An American writer once pointed out that there are two kinds of artists in the microcosm of sculpting. There are those who subtract, starting with a beautiful block of stone and chipping away until it results in some marvellous shape. Then there’s those who add, building with clay, piling it on and shaping it until the piece is finished. Carlos Chaclán, a Guatemalan master ceramicist, is the latter kind of sculptor, and his development as an artist is true to the way in which he works the clay.
Chaclán is best-known for crafting hollow sculptures and musical instruments. The instruments are based on ancient Mayan crafts that Chaclán studied for over 18 years. These wonderful pieces, all wind instruments of sorts, have special vibratos and some of them resort to water to make sounds. “The Maya managed to make very complex shapes,” Chaclán mentions before playing some of his instruments. “Sometimes I have a hard time figuring out why they did it in such a way, as making them like that makes it harder for them to produce sound.”

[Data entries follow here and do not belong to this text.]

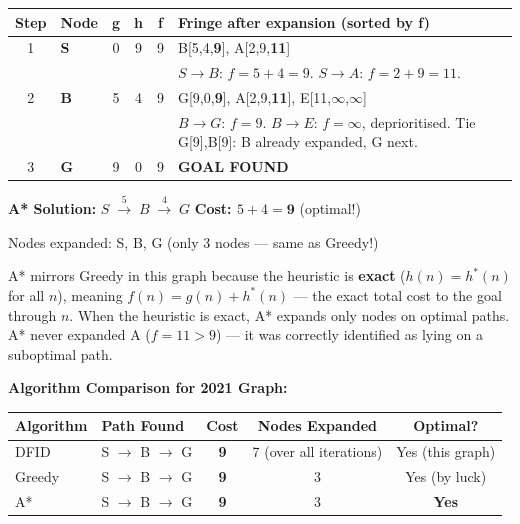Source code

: \documentclass[12pt, a4paper]{article}
\newenvironment{answerbox}{\begin{mdframed}[style=answerframe]}{\end{mdframed}}
\newcommand{\goal}{\textcolor{green!55!black}{\textbf{GOAL FOUND}}}
\begin{document}
\vspace{0.4em}
\begin{center}
\renewcommand{\arraystretch}{1.3}
\small
\begin{tabular}{c|l|c|c|c|p{7.5cm}}
\toprule
\textbf{Step} & \textbf{Node} & \textbf{g} & \textbf{h} & \textbf{f} &
\textbf{Fringe after expansion (sorted by f)} \\
\midrule
1 & \textbf{S} & 0 & 9 & 9
  & B[5,4,\textbf{9}],\; A[2,9,\textbf{11}] \\
  & & & & & \footnotesize $S{\to}B$: $f{=}5{+}4{=}9$. $S{\to}A$: $f{=}2{+}9{=}11$. \\
\midrule
2 & \textbf{B} & 5 & 4 & 9
  & G[9,0,\textbf{9}],\; A[2,9,\textbf{11}],\; E[11,$\infty$,\textbf{$\infty$}] \\
  & & & & & \footnotesize $B{\to}G$: $f{=}9$. $B{\to}E$: $f{=}\infty$, deprioritised. Tie G[9],B[9]: B already expanded, G next. \\
\midrule
3 & \textbf{G} & 9 & 0 & 9
  & \goal \\
\bottomrule
\end{tabular}
\end{center}

\begin{answerbox}
\textbf{A* Solution:} $S \;\xrightarrow{5}\; B \;\xrightarrow{4}\; G$
\hfill \textbf{Cost: $5+4 = \mathbf{9}$} (optimal!)

Nodes expanded: S, B, G \quad(only 3 nodes — same as Greedy!)

A* mirrors Greedy in this graph because the heuristic is \textbf{exact} ($h(n)=h^*(n)$ for all $n$), meaning $f(n) = g(n) + h^*(n)$ — the exact total cost to the goal through $n$. When the heuristic is exact, A* expands only nodes on optimal paths. A* never expanded A ($f{=}11 > 9$) — it was correctly identified as lying on a suboptimal path.
\end{answerbox}

\vspace{0.8em}

\noindent\textbf{Algorithm Comparison for 2021 Graph:}
\begin{center}
\renewcommand{\arraystretch}{1.3}
\begin{tabular}{l|l|c|c|c}
\toprule
\textbf{Algorithm} & \textbf{Path Found} & \textbf{Cost} & \textbf{Nodes Expanded} & \textbf{Optimal?} \\
\midrule
DFID   & S $\to$ B $\to$ G & \textbf{9} & 7 (over all iterations) & Yes (this graph) \\
Greedy & S $\to$ B $\to$ G & \textbf{9} & 3 & Yes (by luck) \\
A*     & S $\to$ B $\to$ G & \textbf{9} & 3 & \textbf{Yes} \\
\bottomrule
\end{tabular}
\end{center}
\end{document}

Before all the clay wonders and the years of dedication to studying and restoring Mayan ceramics, Chaclán used to assist his father in making roof tiles in his native Totonicapán. “Over fifty years ago, I started helping him to make tiles, bricks and other building utensils. I was ten years old at the time, and we had to help,” he explains. “I come from a family of eight.”
Back then, his job was rather simple. Mr. Chaclán would mould the clay using his feet, feeling the impurities in it, which he then would help take out. However, as he grew older and school grew a bit more demanding, he began helping his parents less, putting in work everyday just before breakfast.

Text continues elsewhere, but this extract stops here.